[Start of Attachment]

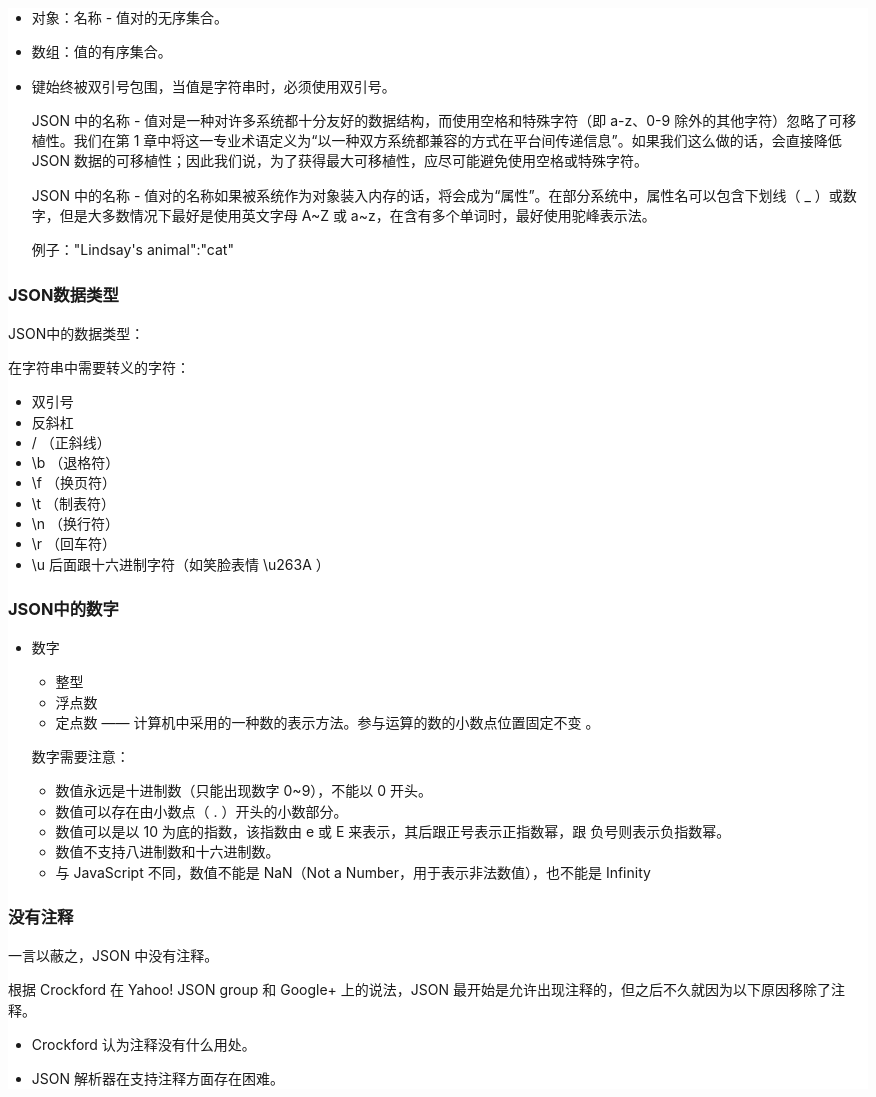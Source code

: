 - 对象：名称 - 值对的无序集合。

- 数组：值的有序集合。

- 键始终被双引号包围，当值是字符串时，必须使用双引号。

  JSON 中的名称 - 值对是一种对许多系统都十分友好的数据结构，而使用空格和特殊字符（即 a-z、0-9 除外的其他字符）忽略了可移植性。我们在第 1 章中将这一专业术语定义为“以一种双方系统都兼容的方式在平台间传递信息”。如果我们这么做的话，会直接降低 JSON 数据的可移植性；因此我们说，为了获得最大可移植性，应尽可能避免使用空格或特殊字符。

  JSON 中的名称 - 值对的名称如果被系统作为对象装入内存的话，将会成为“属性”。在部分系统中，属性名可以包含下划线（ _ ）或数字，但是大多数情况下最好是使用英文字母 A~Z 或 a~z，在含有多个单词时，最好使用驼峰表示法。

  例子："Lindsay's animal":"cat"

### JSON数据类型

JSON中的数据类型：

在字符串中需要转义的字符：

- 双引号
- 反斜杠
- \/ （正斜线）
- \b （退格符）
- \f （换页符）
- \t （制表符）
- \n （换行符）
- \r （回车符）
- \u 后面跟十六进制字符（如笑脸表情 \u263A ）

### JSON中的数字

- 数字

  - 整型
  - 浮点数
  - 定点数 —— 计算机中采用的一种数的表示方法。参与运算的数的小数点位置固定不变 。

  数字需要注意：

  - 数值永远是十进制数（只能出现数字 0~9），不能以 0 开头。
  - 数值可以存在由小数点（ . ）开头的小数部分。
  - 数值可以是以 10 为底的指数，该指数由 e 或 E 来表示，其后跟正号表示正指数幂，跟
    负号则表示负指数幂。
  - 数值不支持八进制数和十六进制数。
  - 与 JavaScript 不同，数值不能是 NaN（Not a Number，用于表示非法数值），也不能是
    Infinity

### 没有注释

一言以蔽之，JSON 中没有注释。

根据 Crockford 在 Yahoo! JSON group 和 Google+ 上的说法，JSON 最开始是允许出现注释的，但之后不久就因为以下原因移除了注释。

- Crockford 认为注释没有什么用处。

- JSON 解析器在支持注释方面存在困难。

[End of Attachment]
[Start of Attachment]

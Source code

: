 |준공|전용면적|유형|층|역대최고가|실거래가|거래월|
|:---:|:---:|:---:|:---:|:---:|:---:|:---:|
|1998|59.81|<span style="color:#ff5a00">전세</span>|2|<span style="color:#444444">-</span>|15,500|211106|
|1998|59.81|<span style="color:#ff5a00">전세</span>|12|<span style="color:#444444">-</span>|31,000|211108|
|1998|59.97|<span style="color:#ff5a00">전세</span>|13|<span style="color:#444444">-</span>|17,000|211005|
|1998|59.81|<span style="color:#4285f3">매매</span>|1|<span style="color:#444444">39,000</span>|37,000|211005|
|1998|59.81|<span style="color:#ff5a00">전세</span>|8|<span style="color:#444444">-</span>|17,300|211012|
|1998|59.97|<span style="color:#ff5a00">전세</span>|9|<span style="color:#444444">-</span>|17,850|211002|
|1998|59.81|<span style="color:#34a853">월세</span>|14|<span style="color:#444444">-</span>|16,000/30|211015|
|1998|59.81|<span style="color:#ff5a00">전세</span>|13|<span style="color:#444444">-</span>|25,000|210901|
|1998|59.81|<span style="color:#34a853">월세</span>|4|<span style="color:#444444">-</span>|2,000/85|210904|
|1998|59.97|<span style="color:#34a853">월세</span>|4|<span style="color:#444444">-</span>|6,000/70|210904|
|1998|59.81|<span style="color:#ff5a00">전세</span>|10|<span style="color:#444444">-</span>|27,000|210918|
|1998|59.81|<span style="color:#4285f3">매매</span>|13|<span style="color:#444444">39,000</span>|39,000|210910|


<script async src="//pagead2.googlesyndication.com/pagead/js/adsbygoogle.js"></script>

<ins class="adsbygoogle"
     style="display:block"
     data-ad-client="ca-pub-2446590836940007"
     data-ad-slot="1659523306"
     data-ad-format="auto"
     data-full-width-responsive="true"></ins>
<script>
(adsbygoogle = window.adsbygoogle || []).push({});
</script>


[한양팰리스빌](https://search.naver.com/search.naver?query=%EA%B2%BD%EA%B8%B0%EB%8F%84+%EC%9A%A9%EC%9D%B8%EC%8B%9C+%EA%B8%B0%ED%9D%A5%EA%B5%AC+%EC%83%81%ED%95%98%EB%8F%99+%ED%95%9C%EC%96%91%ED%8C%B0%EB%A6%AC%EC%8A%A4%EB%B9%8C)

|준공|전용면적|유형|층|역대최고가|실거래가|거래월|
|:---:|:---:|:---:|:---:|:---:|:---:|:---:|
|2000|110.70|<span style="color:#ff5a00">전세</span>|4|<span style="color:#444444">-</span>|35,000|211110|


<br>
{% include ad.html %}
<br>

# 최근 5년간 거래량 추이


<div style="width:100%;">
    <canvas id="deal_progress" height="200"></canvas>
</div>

[End of Attachment]

TASK :: Go through the listing above and list every line that has the word "data".

FINISHED EXERCISE ::
     data-ad-client="ca-pub-2446590836940007"
     data-ad-slot="1659523306"
     data-ad-format="auto"
     data-full-width-responsive="true"></ins>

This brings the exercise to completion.